---------- DATA SUPPLIED ----------

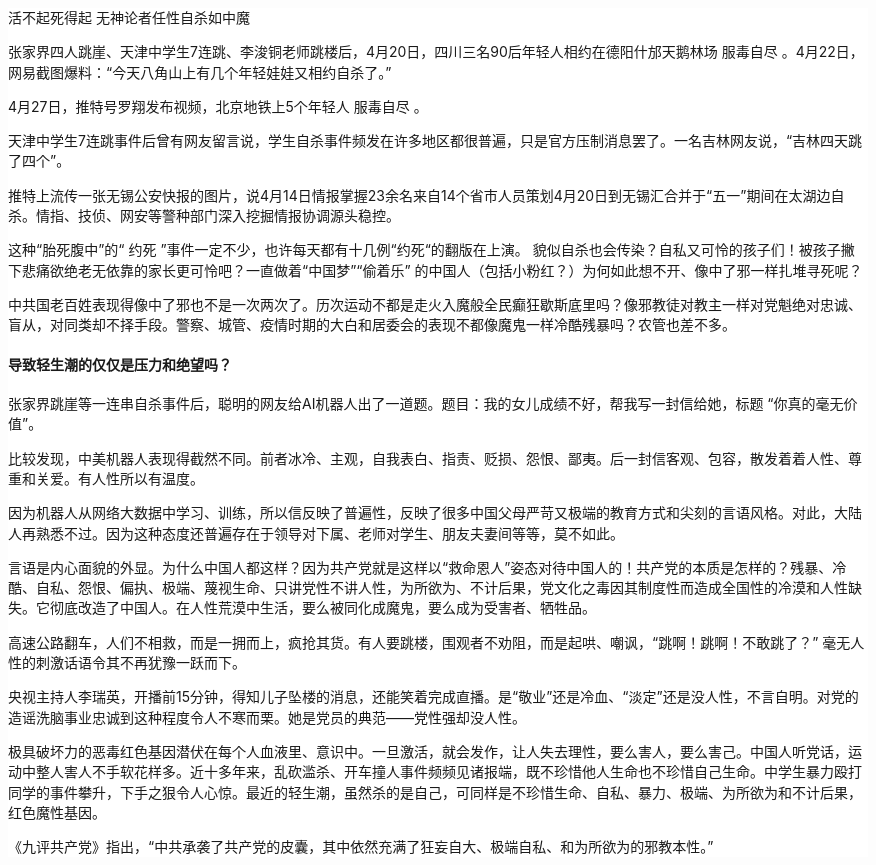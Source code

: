   活不起死得起 无神论者任性自杀如中魔
 </h4>
 <p>
  张家界四人跳崖、天津中学生7连跳、李浚铜老师跳楼后，4月20日，四川三名90后年轻人相约在德阳什邡天鹅林场
  <ok href="https://www.epochtimes.com/gb/tag/%E6%9C%8D%E6%AF%92%E8%87%AA%E5%B0%BD.html">
   服毒自尽
  </ok>
  。4月22日，网易截图爆料：“今天八角山上有几个年轻娃娃又相约自杀了。”
 </p>
 <p>
  4月27日，推特号罗翔发布视频，北京地铁上5个年轻人
  <ok href="https://www.epochtimes.com/gb/tag/%E6%9C%8D%E6%AF%92%E8%87%AA%E5%B0%BD.html">
   服毒自尽
  </ok>
  。
 </p>
 <p>
  天津中学生7连跳事件后曾有网友留言说，学生自杀事件频发在许多地区都很普遍，只是官方压制消息罢了。一名吉林网友说，“吉林四天跳了四个”。
 </p>
 <p>
  推特上流传一张无锡公安快报的图片，说4月14日情报掌握23余名来自14个省市人员策划4月20日到无锡汇合并于“五一”期间在太湖边自杀。情指、技侦、网安等警种部门深入挖掘情报协调源头稳控。
 </p>
 <p>
  这种“胎死腹中”的“
  <ok href="https://www.epochtimes.com/gb/tag/%E7%BA%A6%E6%AD%BB.html">
   约死
  </ok>
  ”事件一定不少，也许每天都有十几例“约死“的翻版在上演。 貌似自杀也会传染？自私又可怜的孩子们！被孩子撇下悲痛欲绝老无依靠的家长更可怜吧？一直做着“中国梦”“偷着乐” 的中国人（包括小粉红？）为何如此想不开、像中了邪一样扎堆寻死呢？
 </p>
 <p>
  中共国老百姓表现得像中了邪也不是一次两次了。历次运动不都是走火入魔般全民癫狂歇斯底里吗？像邪教徒对教主一样对党魁绝对忠诚、盲从，对同类却不择手段。警察、城管、疫情时期的大白和居委会的表现不都像魔鬼一样冷酷残暴吗？农管也差不多。
 </p>
 <h4>
  导致轻生潮的仅仅是压力和绝望吗？
 </h4>
 <p>
  张家界跳崖等一连串自杀事件后，聪明的网友给AI机器人出了一道题。题目：我的女儿成绩不好，帮我写一封信给她，标题 “你真的毫无价值”。
 </p>
 <p>
  比较发现，中美机器人表现得截然不同。前者冰冷、主观，自我表白、指责、贬损、怨恨、鄙夷。后一封信客观、包容，散发着着人性、尊重和关爱。有人性所以有温度。
 </p>
 <p>
  因为机器人从网络大数据中学习、训练，所以信反映了普遍性，反映了很多中国父母严苛又极端的教育方式和尖刻的言语风格。对此，大陆人再熟悉不过。因为这种态度还普遍存在于领导对下属、老师对学生、朋友夫妻间等等，莫不如此。
 </p>
 <p>
  言语是内心面貌的外显。为什么中国人都这样？因为共产党就是这样以“救命恩人”姿态对待中国人的！共产党的本质是怎样的？残暴、冷酷、自私、怨恨、偏执、极端、蔑视生命、只讲党性不讲人性，为所欲为、不计后果，党文化之毒因其制度性而造成全国性的冷漠和人性缺失。它彻底改造了中国人。在人性荒漠中生活，要么被同化成魔鬼，要么成为受害者、牺牲品。
 </p>
 <p>
  高速公路翻车，人们不相救，而是一拥而上，疯抢其货。有人要跳楼，围观者不劝阻，而是起哄、嘲讽，“跳啊！跳啊！不敢跳了？” 毫无人性的刺激话语令其不再犹豫一跃而下。
 </p>
 <p>
  央视主持人李瑞英，开播前15分钟，得知儿子坠楼的消息，还能笑着完成直播。是“敬业”还是冷血、“淡定”还是没人性，不言自明。对党的造谣洗脑事业忠诚到这种程度令人不寒而栗。她是党员的典范——党性强却没人性。
 </p>
 <p>
  极具破坏力的恶毒红色基因潜伏在每个人血液里、意识中。一旦激活，就会发作，让人失去理性，要么害人，要么害己。中国人听党话，运动中整人害人不手软花样多。近十多年来，乱砍滥杀、开车撞人事件频频见诸报端，既不珍惜他人生命也不珍惜自己生命。中学生暴力殴打同学的事件攀升，下手之狠令人心惊。最近的轻生潮，虽然杀的是自己，可同样是不珍惜生命、自私、暴力、极端、为所欲为和不计后果，红色魔性基因。
 </p>
 <p>
  《九评共产党》指出，“中共承袭了共产党的皮囊，其中依然充满了狂妄自大、极端自私、和为所欲为的邪教本性。”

----------

*PROBLEM DETAILS:* Copy the records exactly; no image should appear in the result.

*EXERCISE OUTPUT:*
Source code

:   活不起死得起 无神论者任性自杀如中魔
 </h4>
 <p>
  张家界四人跳崖、天津中学生7连跳、李浚铜老师跳楼后，4月20日，四川三名90后年轻人相约在德阳什邡天鹅林场
  <ok href="https://www.epochtimes.com/gb/tag/%E6%9C%8D%E6%AF%92%E8%87%AA%E5%B0%BD.html">
   服毒自尽
  </ok>
  。4月22日，网易截图爆料：“今天八角山上有几个年轻娃娃又相约自杀了。”
 </p>
 <p>
  4月27日，推特号罗翔发布视频，北京地铁上5个年轻人
  <ok href="https://www.epochtimes.com/gb/tag/%E6%9C%8D%E6%AF%92%E8%87%AA%E5%B0%BD.html">
   服毒自尽
  </ok>
  。
 </p>
 <p>
  天津中学生7连跳事件后曾有网友留言说，学生自杀事件频发在许多地区都很普遍，只是官方压制消息罢了。一名吉林网友说，“吉林四天跳了四个”。
 </p>
 <p>
  推特上流传一张无锡公安快报的图片，说4月14日情报掌握23余名来自14个省市人员策划4月20日到无锡汇合并于“五一”期间在太湖边自杀。情指、技侦、网安等警种部门深入挖掘情报协调源头稳控。
 </p>
 <p>
  这种“胎死腹中”的“
  <ok href="https://www.epochtimes.com/gb/tag/%E7%BA%A6%E6%AD%BB.html">
   约死
  </ok>
  ”事件一定不少，也许每天都有十几例“约死“的翻版在上演。 貌似自杀也会传染？自私又可怜的孩子们！被孩子撇下悲痛欲绝老无依靠的家长更可怜吧？一直做着“中国梦”“偷着乐” 的中国人（包括小粉红？）为何如此想不开、像中了邪一样扎堆寻死呢？
 </p>
 <p>
  中共国老百姓表现得像中了邪也不是一次两次了。历次运动不都是走火入魔般全民癫狂歇斯底里吗？像邪教徒对教主一样对党魁绝对忠诚、盲从，对同类却不择手段。警察、城管、疫情时期的大白和居委会的表现不都像魔鬼一样冷酷残暴吗？农管也差不多。
 </p>
 <h4>
  导致轻生潮的仅仅是压力和绝望吗？
 </h4>
 <p>
  张家界跳崖等一连串自杀事件后，聪明的网友给AI机器人出了一道题。题目：我的女儿成绩不好，帮我写一封信给她，标题 “你真的毫无价值”。
 </p>
 <p>
  比较发现，中美机器人表现得截然不同。前者冰冷、主观，自我表白、指责、贬损、怨恨、鄙夷。后一封信客观、包容，散发着着人性、尊重和关爱。有人性所以有温度。
 </p>
 <p>
  因为机器人从网络大数据中学习、训练，所以信反映了普遍性，反映了很多中国父母严苛又极端的教育方式和尖刻的言语风格。对此，大陆人再熟悉不过。因为这种态度还普遍存在于领导对下属、老师对学生、朋友夫妻间等等，莫不如此。
 </p>
 <p>
  言语是内心面貌的外显。为什么中国人都这样？因为共产党就是这样以“救命恩人”姿态对待中国人的！共产党的本质是怎样的？残暴、冷酷、自私、怨恨、偏执、极端、蔑视生命、只讲党性不讲人性，为所欲为、不计后果，党文化之毒因其制度性而造成全国性的冷漠和人性缺失。它彻底改造了中国人。在人性荒漠中生活，要么被同化成魔鬼，要么成为受害者、牺牲品。
 </p>
 <p>
  高速公路翻车，人们不相救，而是一拥而上，疯抢其货。有人要跳楼，围观者不劝阻，而是起哄、嘲讽，“跳啊！跳啊！不敢跳了？” 毫无人性的刺激话语令其不再犹豫一跃而下。
 </p>
 <p>
  央视主持人李瑞英，开播前15分钟，得知儿子坠楼的消息，还能笑着完成直播。是“敬业”还是冷血、“淡定”还是没人性，不言自明。对党的造谣洗脑事业忠诚到这种程度令人不寒而栗。她是党员的典范——党性强却没人性。
 </p>
 <p>
  极具破坏力的恶毒红色基因潜伏在每个人血液里、意识中。一旦激活，就会发作，让人失去理性，要么害人，要么害己。中国人听党话，运动中整人害人不手软花样多。近十多年来，乱砍滥杀、开车撞人事件频频见诸报端，既不珍惜他人生命也不珍惜自己生命。中学生暴力殴打同学的事件攀升，下手之狠令人心惊。最近的轻生潮，虽然杀的是自己，可同样是不珍惜生命、自私、暴力、极端、为所欲为和不计后果，红色魔性基因。
 </p>
 <p>
  《九评共产党》指出，“中共承袭了共产党的皮囊，其中依然充满了狂妄自大、极端自私、和为所欲为的邪教本性。”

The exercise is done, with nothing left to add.